- **Records**
________________
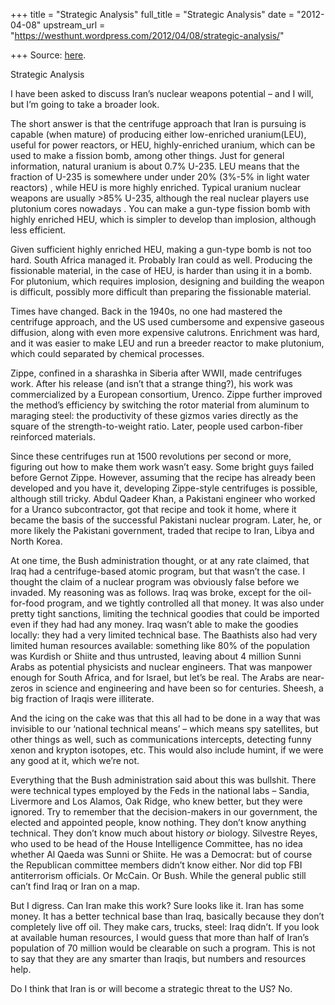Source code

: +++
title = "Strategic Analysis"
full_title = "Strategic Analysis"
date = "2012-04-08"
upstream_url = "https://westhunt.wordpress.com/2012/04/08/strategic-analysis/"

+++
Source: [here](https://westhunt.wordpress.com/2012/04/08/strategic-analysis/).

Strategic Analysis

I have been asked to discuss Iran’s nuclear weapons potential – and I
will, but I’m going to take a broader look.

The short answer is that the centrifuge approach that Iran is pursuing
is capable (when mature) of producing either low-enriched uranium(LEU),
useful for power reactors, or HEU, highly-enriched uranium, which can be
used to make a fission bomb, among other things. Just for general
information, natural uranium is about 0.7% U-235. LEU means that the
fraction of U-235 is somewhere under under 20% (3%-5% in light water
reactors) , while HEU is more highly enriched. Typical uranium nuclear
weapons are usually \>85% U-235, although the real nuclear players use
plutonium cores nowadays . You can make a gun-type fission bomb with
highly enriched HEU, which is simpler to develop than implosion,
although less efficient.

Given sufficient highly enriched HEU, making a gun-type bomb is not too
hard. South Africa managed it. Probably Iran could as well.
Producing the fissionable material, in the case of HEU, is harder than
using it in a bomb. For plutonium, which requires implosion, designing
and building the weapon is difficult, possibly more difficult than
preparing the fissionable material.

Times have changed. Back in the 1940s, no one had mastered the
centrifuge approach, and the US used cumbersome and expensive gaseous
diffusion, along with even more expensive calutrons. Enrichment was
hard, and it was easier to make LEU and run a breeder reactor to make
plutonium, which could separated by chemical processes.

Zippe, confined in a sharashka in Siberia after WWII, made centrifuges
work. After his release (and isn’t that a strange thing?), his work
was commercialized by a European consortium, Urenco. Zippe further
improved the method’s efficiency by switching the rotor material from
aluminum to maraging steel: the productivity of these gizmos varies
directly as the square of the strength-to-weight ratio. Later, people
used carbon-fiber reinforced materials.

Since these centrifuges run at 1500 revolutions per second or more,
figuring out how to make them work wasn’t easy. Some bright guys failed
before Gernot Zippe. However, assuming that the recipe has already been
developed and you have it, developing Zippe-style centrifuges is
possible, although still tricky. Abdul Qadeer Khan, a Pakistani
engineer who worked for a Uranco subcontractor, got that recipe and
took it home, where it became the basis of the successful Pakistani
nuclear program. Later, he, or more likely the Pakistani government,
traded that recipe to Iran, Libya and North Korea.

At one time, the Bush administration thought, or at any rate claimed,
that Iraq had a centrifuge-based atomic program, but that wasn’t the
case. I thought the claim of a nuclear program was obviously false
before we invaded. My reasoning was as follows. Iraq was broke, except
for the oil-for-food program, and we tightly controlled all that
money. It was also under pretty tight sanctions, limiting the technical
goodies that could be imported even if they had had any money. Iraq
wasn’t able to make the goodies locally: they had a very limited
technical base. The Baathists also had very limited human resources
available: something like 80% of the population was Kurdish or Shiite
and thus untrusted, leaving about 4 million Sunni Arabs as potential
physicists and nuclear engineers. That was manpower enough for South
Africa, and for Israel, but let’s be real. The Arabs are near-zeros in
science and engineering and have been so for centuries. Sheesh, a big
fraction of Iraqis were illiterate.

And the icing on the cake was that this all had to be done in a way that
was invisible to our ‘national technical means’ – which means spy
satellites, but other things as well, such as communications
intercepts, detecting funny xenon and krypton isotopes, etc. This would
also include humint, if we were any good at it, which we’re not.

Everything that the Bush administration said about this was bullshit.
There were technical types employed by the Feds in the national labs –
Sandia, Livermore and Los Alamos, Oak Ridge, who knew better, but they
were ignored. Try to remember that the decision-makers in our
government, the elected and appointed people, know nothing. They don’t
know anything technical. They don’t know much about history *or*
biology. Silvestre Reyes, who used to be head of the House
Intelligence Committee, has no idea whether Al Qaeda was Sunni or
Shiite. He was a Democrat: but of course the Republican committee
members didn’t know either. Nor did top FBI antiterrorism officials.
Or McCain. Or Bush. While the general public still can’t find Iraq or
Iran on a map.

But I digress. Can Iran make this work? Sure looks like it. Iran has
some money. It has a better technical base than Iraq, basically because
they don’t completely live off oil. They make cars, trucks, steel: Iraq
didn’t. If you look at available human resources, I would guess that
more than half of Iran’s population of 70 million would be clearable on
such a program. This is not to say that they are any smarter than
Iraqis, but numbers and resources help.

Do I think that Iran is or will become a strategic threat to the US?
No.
________________
- **What is expected**
Reproduce each line from the records that contains the word "know".

- **Answer**
government, the elected and appointed people, know nothing. They don’t
know anything technical. They don’t know much about history *or*
members didn’t know either. Nor did top FBI antiterrorism officials.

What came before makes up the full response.